Perry memperkirakan bahwa ketidakpastian ekonomi global masih akan tetap tinggi, mengingat berlanjutnya negosiasi tarif antara AS dan sejumlah negara, serta eskalasi ketegangan geopolitik di Timur Tengah. “Kondisi ini memerlukan kewaspadaan dan penguatan respons serta koordinasi kebijakan untuk menjaga ketahanan eksternal, stabilitas, dan mendorong pertumbuhan ekonomi dalam negeri,” tegasnya.

Adapun pertumbuhan ekonomi Indonesia perlu terus didorong. Kegiatan ekonomi pada triwulan II 2025 menunjukkan kinerja ekspor nonmigas yang lebih baik, dipengaruhi oleh strategi front loading ekspor ke AS sebagai respons antisipasi eksportir terhadap kebijakan tarif AS. Perry menambahkan bahwa sumber pertumbuhan permintaan domestik, khususnya konsumsi rumah tangga dan investasi, perlu semakin ditingkatkan.

Dari sisi pemerintah, kebijakan fiskal dilakukan untuk mempercepat belanja melalui pemberian gaji ke-13 bagi aparatur sipil negara (ASN) dan subsidi transportasi, serta penebalan bantuan sosial kepada keluarga penerima manfaat (KPM). Sementara itu, Bank Indonesia sebagai bank sentral, melakukan penurunan suku bunga dan pelonggaran likuiditas melalui kebijakan moneter. Langkah ini dibarengi dengan peningkatan insentif likuiditas makroprudensial untuk mendorong penyaluran kredit pembiayaan ke sektor-sektor prioritas.

“Ke depan, pertumbuhan ekonomi Indonesia diprakirakan akan membaik pada semester II 2025, dan secara keseluruhan, Bank Indonesia memprakirakan pertumbuhan ekonomi tahun 2025 berada pada kisaran 4,6 sampai 5,4 persen,” jelas Perry.

Deputi Gubernur Senior BI, Destry Damayanti, menambahkan bahwa di tengah risiko ekonomi global yang tinggi, instrumen keuangan Indonesia masih menawarkan imbal hasil (yield) yang menarik bagi investor. Hal ini tercermin dari peningkatan inflow pada bulan Juni, khususnya untuk surat berharga negara (SBN) yang mencapai sekitar Rp 11 triliun. Meskipun outflow pada pasar saham masih terjadi, nilainya relatif kecil, sekitar Rp 3 triliun. Untuk SRBI (Sekuritas Rupiah Bank Indonesia), tercatat outflow sebesar Rp 5 triliun.

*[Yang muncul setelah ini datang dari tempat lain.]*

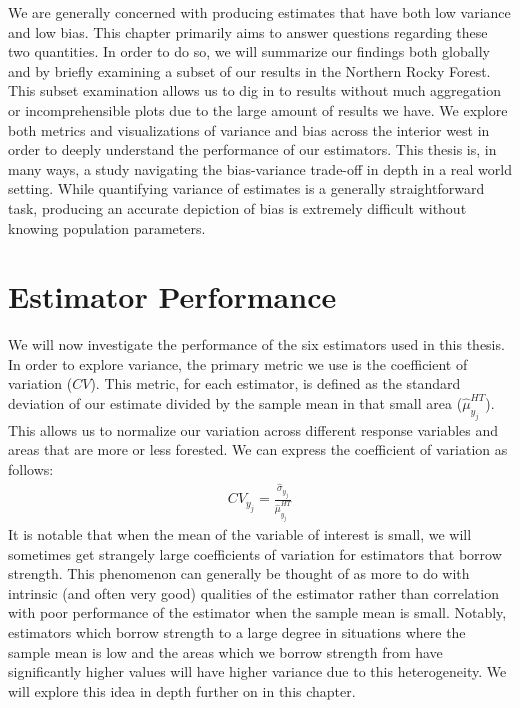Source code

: \documentclass[12pt,twoside]{reedthesis}
\begin{document}
We are generally concerned with producing estimates that have both low variance and low bias. This chapter primarily aims to answer questions regarding these two quantities. In order to do so, we will summarize our findings both globally and by briefly examining a subset of our results in the Northern Rocky Forest. This subset examination allows us to dig in to results without much aggregation or incomprehensible plots due to the large amount of results we have. We explore both metrics and visualizations of variance and bias across the interior west in order to deeply understand the performance of our estimators. This thesis is, in many ways, a study navigating the bias-variance trade-off in depth in a real world setting. While quantifying variance of estimates is a generally straightforward task, producing an accurate depiction of bias is extremely difficult without knowing population parameters.

\hypertarget{estimator-performance}{%
\section{Estimator Performance}\label{estimator-performance}}

We will now investigate the performance of the six estimators used in this thesis. In order to explore variance, the primary metric we use is the coefficient of variation (\(CV\)). This metric, for each estimator, is defined as the standard deviation of our estimate divided by the sample mean in that small area (\(\hat \mu_{y_j}^{HT}\)). This allows us to normalize our variation across different response variables and areas that are more or less forested. We can express the coefficient of variation as follows:
\begin{align}
CV_{y_j} = \frac{\hat\sigma_{y_j}}{\hat\mu_{y_j}^{HT}}
\end{align}
It is notable that when the mean of the variable of interest is small, we will sometimes get strangely large coefficients of variation for estimators that borrow strength. This phenomenon can generally be thought of as more to do with intrinsic (and often very good) qualities of the estimator rather than correlation with poor performance of the estimator when the sample mean is small. Notably, estimators which borrow strength to a large degree in situations where the sample mean is low and the areas which we borrow strength from have significantly higher values will have higher variance due to this heterogeneity. We will explore this idea in depth further on in this chapter.
\end{document}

“Namun, secara keseluruhan inflow yang masuk ke SBN sudah mencapai Rp 43,5 triliun. Ini memang cukup menambah suplai valas kita di pasar,” ungkap Destry. Peningkatan likuiditas ini juga tercermin dari transaksi harian di pasar yang terus naik. Pada bulan April, rata-rata transaksi harian di pasar likuiditas sekitar Rp 5,76 triliun, namun pada 16 Juni, transaksi harian telah mencapai sekitar Rp 6,22 triliun.

Kondisi likuiditas ini menjadi salah satu faktor yang menyebabkan rupiah mengalami penguatan secara kuartalan sebesar 1,72 persen dibandingkan kuartal sebelumnya. “Pergerakan rupiah sejajar dengan pergerakan kelompok negara peers group,” ujarnya.

Destry menegaskan bahwa BI akan terus mengoptimalkan operasi pasar terbuka yang pro-pasar, dan selalu siap masuk di non-deliverable forward (NDF). Selain itu, secara domestik BI terus melakukan triple intervention secara kontinu di pasar DNDF, pasar spot, dan pasar SBN. “Kami sebagai bagian dari strategi stabilisasi pasar, selain menjaga stabilitas rupiah, tentunya juga ingin menambah likuiditas di pasar. Terlihat dari pembelian SBN yang dilakukan BI mencapai Rp 124 triliun,” pungkas Destry, menekankan kewaspadaan terhadap beberapa risiko yang masih perlu diwaspadai.